A Leader in Neuromorphic Computing
Neuromorphic computing is a branch of artificial intelligence (AI) that simulates the functionality of the human neuron. At BrainChip, we have developed a revolutionary spiking neural network (SNN) technology, a type of neuromorphic computing that learns autonomously, evolves and associates information just like the human brain.
BrainChip’s technology has been designed as a one-shot learning system. It recognizes patterns in milliseconds without having to be pre-programmed. It achieves this by learning from information, and then later recognizing what it has learned.
BrainChip’s first use of this technology is BrainChip Studio, which aids law enforcement and intelligence organizations to rapidly search vast amounts of video footage and identify patterns or faces.

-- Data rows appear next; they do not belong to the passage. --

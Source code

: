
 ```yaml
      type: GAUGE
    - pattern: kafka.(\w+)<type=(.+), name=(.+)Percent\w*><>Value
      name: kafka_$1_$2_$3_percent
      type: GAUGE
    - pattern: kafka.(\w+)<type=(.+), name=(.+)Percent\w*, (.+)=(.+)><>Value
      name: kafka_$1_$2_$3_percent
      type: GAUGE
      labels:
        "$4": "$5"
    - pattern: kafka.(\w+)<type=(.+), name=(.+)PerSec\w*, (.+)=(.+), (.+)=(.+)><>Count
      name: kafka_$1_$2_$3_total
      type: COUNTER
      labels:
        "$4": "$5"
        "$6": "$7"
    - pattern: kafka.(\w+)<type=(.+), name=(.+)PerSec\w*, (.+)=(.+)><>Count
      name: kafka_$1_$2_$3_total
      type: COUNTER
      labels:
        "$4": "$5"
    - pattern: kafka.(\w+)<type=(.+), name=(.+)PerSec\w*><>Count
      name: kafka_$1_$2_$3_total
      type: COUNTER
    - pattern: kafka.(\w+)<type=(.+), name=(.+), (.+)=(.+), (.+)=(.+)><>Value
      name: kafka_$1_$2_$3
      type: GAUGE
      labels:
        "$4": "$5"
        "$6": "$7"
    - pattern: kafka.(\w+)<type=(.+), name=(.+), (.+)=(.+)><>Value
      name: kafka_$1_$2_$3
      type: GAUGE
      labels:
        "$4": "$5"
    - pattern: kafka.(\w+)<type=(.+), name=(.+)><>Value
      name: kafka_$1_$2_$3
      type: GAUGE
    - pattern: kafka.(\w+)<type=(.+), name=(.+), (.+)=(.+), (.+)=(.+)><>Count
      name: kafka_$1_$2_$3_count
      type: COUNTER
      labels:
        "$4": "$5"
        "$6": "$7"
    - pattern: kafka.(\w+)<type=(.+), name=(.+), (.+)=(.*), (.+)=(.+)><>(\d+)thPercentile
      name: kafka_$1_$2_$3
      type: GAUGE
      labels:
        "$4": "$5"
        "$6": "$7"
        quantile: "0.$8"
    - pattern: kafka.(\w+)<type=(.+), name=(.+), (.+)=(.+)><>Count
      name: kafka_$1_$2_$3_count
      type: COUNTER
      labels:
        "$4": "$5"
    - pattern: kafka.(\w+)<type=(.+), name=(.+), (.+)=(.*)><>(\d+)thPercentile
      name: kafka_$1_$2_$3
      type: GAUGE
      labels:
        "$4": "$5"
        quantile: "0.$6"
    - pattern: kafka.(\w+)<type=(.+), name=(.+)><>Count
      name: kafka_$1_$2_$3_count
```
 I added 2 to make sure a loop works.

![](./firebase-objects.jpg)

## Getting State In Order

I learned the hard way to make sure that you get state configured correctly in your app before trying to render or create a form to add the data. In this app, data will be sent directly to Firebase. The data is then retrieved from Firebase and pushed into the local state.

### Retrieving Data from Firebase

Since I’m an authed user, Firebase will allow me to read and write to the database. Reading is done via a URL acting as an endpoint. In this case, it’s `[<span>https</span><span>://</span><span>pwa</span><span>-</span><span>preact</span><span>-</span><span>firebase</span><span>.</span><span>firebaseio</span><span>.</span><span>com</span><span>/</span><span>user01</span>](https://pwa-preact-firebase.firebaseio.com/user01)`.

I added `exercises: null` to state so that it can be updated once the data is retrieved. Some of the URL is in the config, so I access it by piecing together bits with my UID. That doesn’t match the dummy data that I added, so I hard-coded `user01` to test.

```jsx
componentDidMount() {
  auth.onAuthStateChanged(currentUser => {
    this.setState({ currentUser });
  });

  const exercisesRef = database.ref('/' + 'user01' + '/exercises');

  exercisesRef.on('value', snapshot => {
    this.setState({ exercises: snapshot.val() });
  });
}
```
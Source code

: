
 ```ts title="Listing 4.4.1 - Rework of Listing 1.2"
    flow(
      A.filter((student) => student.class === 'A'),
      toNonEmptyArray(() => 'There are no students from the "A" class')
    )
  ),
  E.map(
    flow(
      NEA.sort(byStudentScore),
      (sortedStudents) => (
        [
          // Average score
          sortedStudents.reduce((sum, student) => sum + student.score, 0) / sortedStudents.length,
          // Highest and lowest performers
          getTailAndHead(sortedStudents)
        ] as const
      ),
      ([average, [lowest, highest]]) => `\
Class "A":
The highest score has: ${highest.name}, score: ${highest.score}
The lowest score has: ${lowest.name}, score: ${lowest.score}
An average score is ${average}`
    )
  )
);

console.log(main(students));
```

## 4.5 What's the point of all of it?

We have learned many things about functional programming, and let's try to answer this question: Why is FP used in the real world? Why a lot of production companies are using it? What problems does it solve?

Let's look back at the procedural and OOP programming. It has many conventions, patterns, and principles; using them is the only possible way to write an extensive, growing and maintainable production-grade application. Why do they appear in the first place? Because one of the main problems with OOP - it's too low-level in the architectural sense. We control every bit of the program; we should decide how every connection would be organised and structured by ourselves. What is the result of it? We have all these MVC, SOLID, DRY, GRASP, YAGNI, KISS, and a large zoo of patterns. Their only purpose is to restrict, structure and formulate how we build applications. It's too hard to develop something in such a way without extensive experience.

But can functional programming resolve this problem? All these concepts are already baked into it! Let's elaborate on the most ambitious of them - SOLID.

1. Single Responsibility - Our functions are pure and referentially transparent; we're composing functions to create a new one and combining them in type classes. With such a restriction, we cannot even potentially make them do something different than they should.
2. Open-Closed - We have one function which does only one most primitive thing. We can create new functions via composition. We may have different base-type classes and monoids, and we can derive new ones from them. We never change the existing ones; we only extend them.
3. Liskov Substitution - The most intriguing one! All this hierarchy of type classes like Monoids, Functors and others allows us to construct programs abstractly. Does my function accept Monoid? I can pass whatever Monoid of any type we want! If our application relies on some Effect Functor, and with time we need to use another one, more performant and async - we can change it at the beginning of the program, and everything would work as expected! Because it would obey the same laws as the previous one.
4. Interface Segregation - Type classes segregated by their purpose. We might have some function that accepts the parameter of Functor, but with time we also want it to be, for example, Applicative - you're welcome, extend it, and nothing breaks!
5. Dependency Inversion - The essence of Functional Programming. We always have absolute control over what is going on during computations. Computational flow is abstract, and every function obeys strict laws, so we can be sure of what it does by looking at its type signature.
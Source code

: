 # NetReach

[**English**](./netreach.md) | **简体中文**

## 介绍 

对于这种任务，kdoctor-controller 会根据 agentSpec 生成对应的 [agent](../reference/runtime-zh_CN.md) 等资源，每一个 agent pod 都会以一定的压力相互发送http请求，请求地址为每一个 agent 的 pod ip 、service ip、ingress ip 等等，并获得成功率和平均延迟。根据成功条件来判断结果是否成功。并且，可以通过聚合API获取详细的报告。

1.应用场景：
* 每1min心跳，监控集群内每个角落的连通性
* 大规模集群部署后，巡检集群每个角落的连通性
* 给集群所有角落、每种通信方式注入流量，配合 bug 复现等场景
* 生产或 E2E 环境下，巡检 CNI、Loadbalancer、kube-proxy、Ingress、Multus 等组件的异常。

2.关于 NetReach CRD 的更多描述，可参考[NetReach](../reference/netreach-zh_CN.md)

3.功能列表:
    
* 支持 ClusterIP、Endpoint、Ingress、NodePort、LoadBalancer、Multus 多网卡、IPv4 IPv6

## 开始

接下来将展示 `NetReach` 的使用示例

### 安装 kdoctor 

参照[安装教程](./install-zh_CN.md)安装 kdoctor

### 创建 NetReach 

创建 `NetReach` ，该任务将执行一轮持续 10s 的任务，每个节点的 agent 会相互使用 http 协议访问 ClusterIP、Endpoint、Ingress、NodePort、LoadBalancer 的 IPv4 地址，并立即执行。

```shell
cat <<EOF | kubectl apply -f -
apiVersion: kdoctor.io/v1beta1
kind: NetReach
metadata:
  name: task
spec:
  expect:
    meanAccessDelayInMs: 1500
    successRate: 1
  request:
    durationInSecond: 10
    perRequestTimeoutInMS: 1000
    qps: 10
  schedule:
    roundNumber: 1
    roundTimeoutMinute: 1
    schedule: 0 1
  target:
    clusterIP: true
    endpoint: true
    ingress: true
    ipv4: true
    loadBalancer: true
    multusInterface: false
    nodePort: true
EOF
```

The Neuromorphic Computing Market is estimated to be worth $6.4 Billion by 2024*
*Source: Grand View Research, August 2016
How We Got Here
Peter van der Made, the visionary behind BrainChip, has dedicated the last 10 years to the company’s success. His expertise and commercial success have established him as a leader of computer innovation for the last 40 years. Peter invented one of the earliest high-resolution color graphics accelerator chips for the IBM personal computer, as well as a computer immune system that was ultimately acquired by IBM, where he was appointed Chief Scientist in 2002.
In 2015 BrainChip went public on the Australian Stock Exchange (ASX) under the ticker name BRN.
In 2016 BrainChip acquired Spikenet, a developer of custom software that utilized SNN technology in visual systems. Spikenet’s technology augmented the hardware implementation that BrainChip had been developing.
Unique within the Artificial Intelligence Sector
The AI sector includes well-known companies like Cisco Systems, IBM, Intel, Google, Microsoft, NVIDIA, Qualcomm and Samsung, which are evolving their own versions of cognitive architectures across different platforms.
BrainChip is in the unique positon of commercializing SNNs that offer instantaneous training, low computational overhead, and high accuracy in difficult environments.